An Intrinsic Calculation For Compañía de Distribución Integral Logista Holdings, S.A. (BME:LOG) Suggests It's 48% Undervalued
In this article we are going to estimate the intrinsic value of Compañía de Distribución Integral Logista Holdings, S.A. (BME:LOG) by taking the expected future cash flows and discounting them to today's value. This will be done using the Discounted Cash Flow (DCF) model. Don't get put off by the jargon, the math behind it is actually quite straightforward.
We generally believe that a company's value is the present value of all of the cash it will generate in the future. However, a DCF is just one valuation metric among many, and it is not without flaws. If you still have some burning questions about this type of valuation, take a look at the Simply Wall St analysis model.

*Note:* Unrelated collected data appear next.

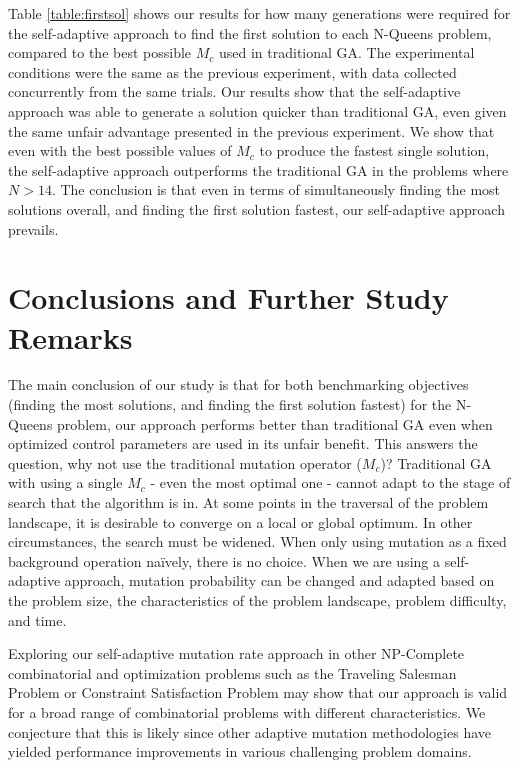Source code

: \documentclass[conference]{IEEEtran}
\begin{document}
Table \ref{table:firstsol} shows our results for how many generations were required for the self-adaptive approach to find the first solution to each N-Queens problem, compared to the best possible $M_{c}$ used in traditional GA. The experimental conditions were the same as the previous experiment, with data collected concurrently from the same trials. Our results show that the self-adaptive approach was able to generate a solution quicker than traditional GA, even given the same unfair advantage presented in the previous experiment. We show that even with the best possible values of $M_{c}$ to produce the fastest single solution, the self-adaptive approach outperforms the traditional GA in the problems where $N > 14$. The conclusion is that even in terms of simultaneously finding the most solutions overall, and finding the first solution fastest, our self-adaptive approach prevails.

\section{Conclusions and Further Study Remarks}
The main conclusion of our study is that for both benchmarking objectives (finding the most solutions, and finding the first solution fastest) for the N-Queens problem, our approach performs better than traditional GA even when optimized control parameters are used in its unfair benefit. This answers the question, why not use the traditional mutation operator ($M_{c}$)? Traditional GA with using a single $M_{c}$ - even the most optimal one - cannot adapt to the stage of search that the algorithm is in. At some points in the traversal of the problem landscape, it is desirable to converge on a local or global optimum. In other circumstances, the search must be widened. When only using mutation as a fixed background operation na\"{i}vely, there is no choice. When we are using a self-adaptive approach, mutation probability can be changed and adapted based on the problem size, the characteristics of the problem landscape, problem difficulty, and time.

Exploring our self-adaptive mutation rate approach in other NP-Complete combinatorial and optimization problems such as the Traveling Salesman Problem or Constraint Satisfaction Problem may show that our approach is valid for a broad range of combinatorial problems with different characteristics. We conjecture that this is likely since other adaptive mutation methodologies have yielded performance improvements in various challenging problem domains.
\end{document}
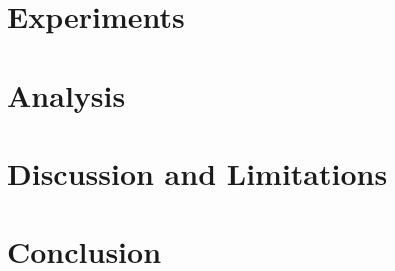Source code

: \documentclass{article}
\begin{document}
\section{Experiments}

\section{Analysis}

\section{Discussion and Limitations}

\section{Conclusion}
\end{document}
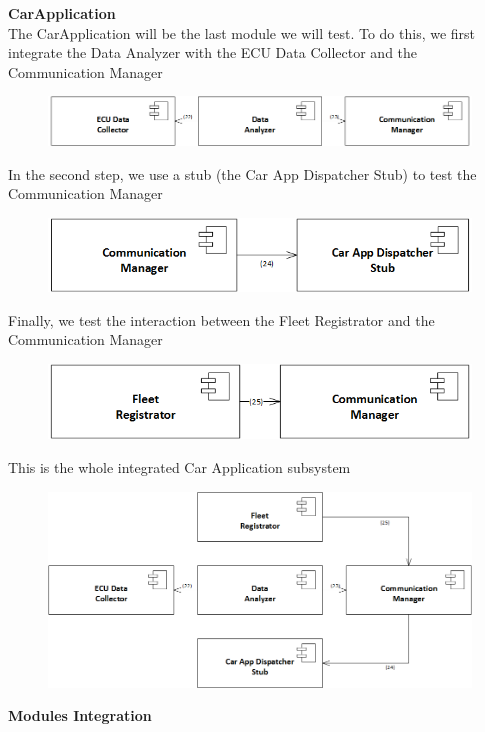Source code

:\documentclass{article}
\begin{document}
\textbf{CarApplication}
\\
The CarApplication will be the last module we will test. To do this, we first integrate the Data Analyzer with the ECU Data Collector and the Communication Manager
\begin{figure}[H]
\includegraphics[scale=0.5]{CarApplication/CarApplication1}
\centering
\end{figure}
In the second step, we use a stub (the Car App Dispatcher Stub) to test the Communication Manager
\begin{figure}[H]
\includegraphics[scale=0.5]{CarApplication/CarApplication2}
\centering
\end{figure}
Finally, we test the interaction between the Fleet Registrator and the Communication Manager
\begin{figure}[H]
\includegraphics[scale=0.5]{CarApplication/CarApplication3}
\centering
\end{figure}
This is the whole integrated Car Application subsystem
\begin{figure}[H]
\includegraphics[scale=0.5]{CarApplication/CarApplicationIntegration}
\centering
\end{figure}
\textbf{Modules Integration}
\end{document}
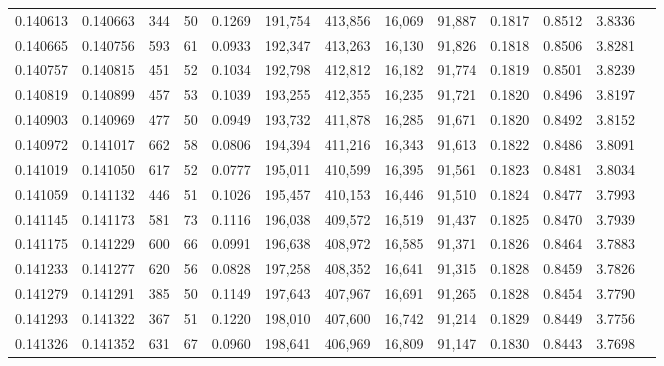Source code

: \begin{tabular}{rrrrrrrrrrrrr}
0.140613 & 0.140663 &   344 &  50 &                                     0.1269 & 191,754 & 413,856 &  16,069 &  91,887 & 0.1817 & 0.8512 & 3.8336 \\
0.140665 & 0.140756 &   593 &  61 &                                     0.0933 & 192,347 & 413,263 &  16,130 &  91,826 & 0.1818 & 0.8506 & 3.8281 \\
0.140757 & 0.140815 &   451 &  52 &                                     0.1034 & 192,798 & 412,812 &  16,182 &  91,774 & 0.1819 & 0.8501 & 3.8239 \\
0.140819 & 0.140899 &   457 &  53 &                                     0.1039 & 193,255 & 412,355 &  16,235 &  91,721 & 0.1820 & 0.8496 & 3.8197 \\
0.140903 & 0.140969 &   477 &  50 &                                     0.0949 & 193,732 & 411,878 &  16,285 &  91,671 & 0.1820 & 0.8492 & 3.8152 \\
0.140972 & 0.141017 &   662 &  58 &                                     0.0806 & 194,394 & 411,216 &  16,343 &  91,613 & 0.1822 & 0.8486 & 3.8091 \\
0.141019 & 0.141050 &   617 &  52 &                                     0.0777 & 195,011 & 410,599 &  16,395 &  91,561 & 0.1823 & 0.8481 & 3.8034 \\
0.141059 & 0.141132 &   446 &  51 &                                     0.1026 & 195,457 & 410,153 &  16,446 &  91,510 & 0.1824 & 0.8477 & 3.7993 \\
0.141145 & 0.141173 &   581 &  73 &                                     0.1116 & 196,038 & 409,572 &  16,519 &  91,437 & 0.1825 & 0.8470 & 3.7939 \\
0.141175 & 0.141229 &   600 &  66 &                                     0.0991 & 196,638 & 408,972 &  16,585 &  91,371 & 0.1826 & 0.8464 & 3.7883 \\
0.141233 & 0.141277 &   620 &  56 &                                     0.0828 & 197,258 & 408,352 &  16,641 &  91,315 & 0.1828 & 0.8459 & 3.7826 \\
0.141279 & 0.141291 &   385 &  50 &                                     0.1149 & 197,643 & 407,967 &  16,691 &  91,265 & 0.1828 & 0.8454 & 3.7790 \\
0.141293 & 0.141322 &   367 &  51 &                                     0.1220 & 198,010 & 407,600 &  16,742 &  91,214 & 0.1829 & 0.8449 & 3.7756 \\
0.141326 & 0.141352 &   631 &  67 &                                     0.0960 & 198,641 & 406,969 &  16,809 &  91,147 & 0.1830 & 0.8443 & 3.7698 \\

\end{tabular}
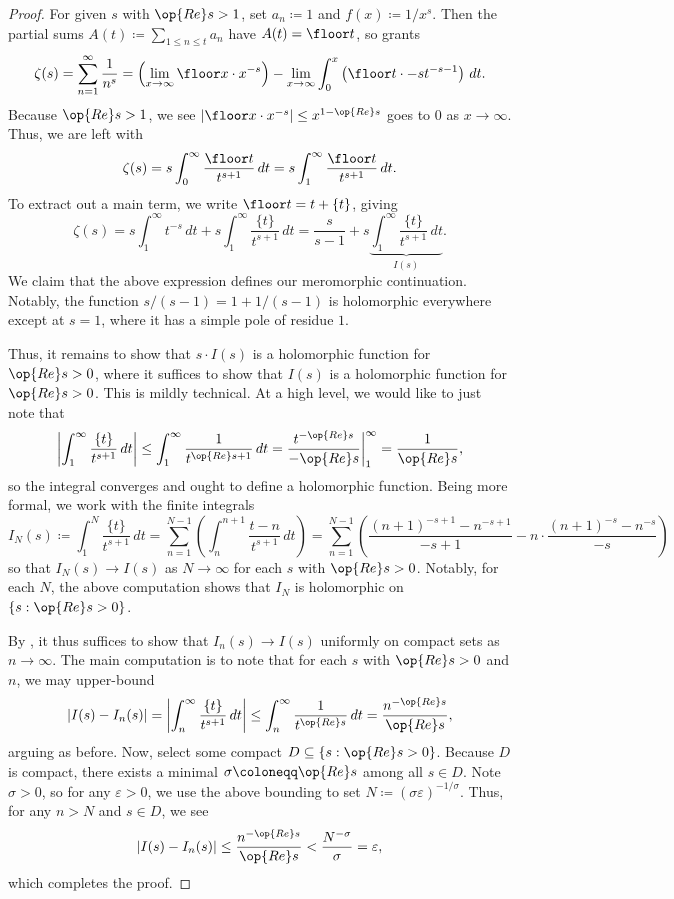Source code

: \documentclass[../notes.tex]{subfiles}
\begin{document}
\begin{proof}
	For given $s$ with $\op{Re}s>1$, set $a_n\coloneqq1$ and $f(x)\coloneqq1/x^s$. Then the partial sums $A(t)\coloneqq\sum_{1\le n\le t}a_n$ have $A(t)=\floor t$, so  grants
	\[\zeta(s)=\sum_{n=1}^\infty\frac1{n^s}=\left(\lim_{x\to\infty}\floor x\cdot x^{-s}\right)-\lim_{x\to\infty}\int_0^x\left(\floor t\cdot -st^{-s-1}\right)\,dt.\]
	Because $\op{Re}s>1$, we see $\left|\floor x\cdot x^{-s}\right|\le x^{1-\op{Re}s}$ goes to $0$ as $x\to\infty$. Thus, we are left with
	\[\zeta(s)=s\int_0^\infty\frac{\floor t}{t^{s+1}}\,dt=s\int_1^\infty\frac{\floor t}{t^{s+1}}\,dt.\]
	To extract out a main term, we write $\floor t=t+\{t\}$, giving
	\[\zeta(s)=s\int_1^\infty t^{-s}\,dt+s\int_1^\infty\frac{\{t\}}{t^{s+1}}\,dt=\frac s{s-1}+s\underbrace{\int_1^\infty\frac{\{t\}}{t^{s+1}}\,dt}_{I(s)}.\]
	We claim that the above expression defines our meromorphic continuation. Notably, the function $s/(s-1)=1+1/(s-1)$ is holomorphic everywhere except at $s=1$, where it has a simple pole of residue $1$.

	Thus, it remains to show that $s\cdot I(s)$ is a holomorphic function for $\op{Re}s>0$, where it suffices to show that $I(s)$ is a holomorphic function for $\op{Re}s>0$. This is mildly technical. At a high level, we would like to just note that
	\[\left|\int_1^\infty\frac{\{t\}}{t^{s+1}}\,dt\right|\le\int_1^\infty\frac{1}{t^{\op{Re}s+1}}\,dt=\frac{t^{-\op{Re}s}}{-\op{Re}s}\bigg|_1^\infty=\frac1{\op{Re}s},\]
	so the integral converges and ought to define a holomorphic function. Being more formal, we work with the finite integrals
	\[I_N(s)\coloneqq\int_1^N\frac{\{t\}}{t^{s+1}}\,dt=\sum_{n=1}^{N-1}\left(\int_n^{n+1}\frac{t-n}{t^{s+1}}\,dt\right)=\sum_{n=1}^{N-1}\left(\frac{\left(n+1\right)^{-s+1}-n^{-s+1}}{-s+1}-n\cdot\frac{\left(n+1\right)^{-s}-n^{-s}}{-s}\right)\]
	so that $I_N(s)\to I(s)$ as $N\to\infty$ for each $s$ with $\op{Re}s>0$. Notably, for each $N$, the above computation shows that $I_N$ is holomorphic on $\{s:\op{Re}s>0\}$.

	By , it thus suffices to show that $I_n(s)\to I(s)$ uniformly on compact sets as $n\to\infty$. The main computation is to note that for each $s$ with $\op{Re}s>0$ and $n$, we may upper-bound
	\[|I(s)-I_n(s)|=\left|\int_n^\infty\frac{\{t\}}{t^{s+1}}\,dt\right|\le\int_n^\infty\frac1{t^{\op{Re}s}}\,dt=\frac{n^{-\op{Re}s}}{\op{Re}s},\]
	arguing as before. Now, select some compact $D\subseteq\{s:\op{Re}s>0\}$. Because $D$ is compact, there exists a minimal $\sigma\coloneqq\op{Re}s$ among all $s\in D$. Note $\sigma>0$, so for any $\varepsilon>0$, we use the above bounding to set $N\coloneqq(\sigma\varepsilon)^{-1/\sigma}$. Thus, for any $n>N$ and $s\in D$, we see
	\[\left|I(s)-I_n(s)\right|\le\frac{n^{-\op{Re}s}}{\op{Re}s}<\frac{N^{-\sigma}}\sigma=\varepsilon,\]
	which completes the proof.
\end{proof}
\end{document}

View our latest analysis for Compañía de Distribución Integral Logista Holdings
Is Compañía de Distribución Integral Logista Holdings fairly valued?
We use what is known as a 2-stage model, which simply means we have two different periods of growth rates for the company's cash flows. Generally the first stage is higher growth, and the second stage is a lower growth phase. To start off with, we need to estimate the next ten years of cash flows. Where possible we use analyst estimates, but when these aren't available we extrapolate the previous free cash flow (FCF) from the last estimate or reported value. We assume companies with shrinking free cash flow will slow their rate of shrinkage, and that companies with growing free cash flow will see their growth rate slow, over this period. We do this to reflect that growth tends to slow more in the early years than it does in later years.
Generally we assume that a dollar today is more valuable than a dollar in the future, so we need to discount the sum of these future cash flows to arrive at a present value estimate:
10-year free cash flow (FCF) estimate
2022 | 2023 | 2024 | 2025 | 2026 | 2027 | 2028 | 2029 | 2030 | 2031 | |
Levered FCF (€, Millions) | €266.6m | €248.4m | €242.7m | €268.0m | €268.6m | €269.8m | €271.4m | €273.2m | €275.3m | €277.4m |
Growth Rate Estimate Source | Analyst x7 | Analyst x8 | Analyst x4 | Analyst x1 | Est @ 0.23% | Est @ 0.44% | Est @ 0.58% | Est @ 0.68% | Est @ 0.75% | Est @ 0.8% |
Present Value (€, Millions) Discounted @ 6.6% | €250 | €218 | €200 | €207 | €195 | €184 | €173 | €164 | €155 | €146 |
("Est" = FCF growth rate estimated by Simply Wall St)
Present Value of 10-year Cash Flow (PVCF) = €1.9b
After calculating the present value of future cash flows in the initial 10-year period, we need to calculate the Terminal Value, which accounts for all future cash flows beyond the first stage. For a number of reasons a very conservative growth rate is used that cannot exceed that of a country's GDP growth. In this case we have used the 5-year average of the 10-year government bond yield (0.9%) to estimate future growth. In the same way as with the 10-year 'growth' period, we discount future cash flows to today's value, using a cost of equity of 6.6%.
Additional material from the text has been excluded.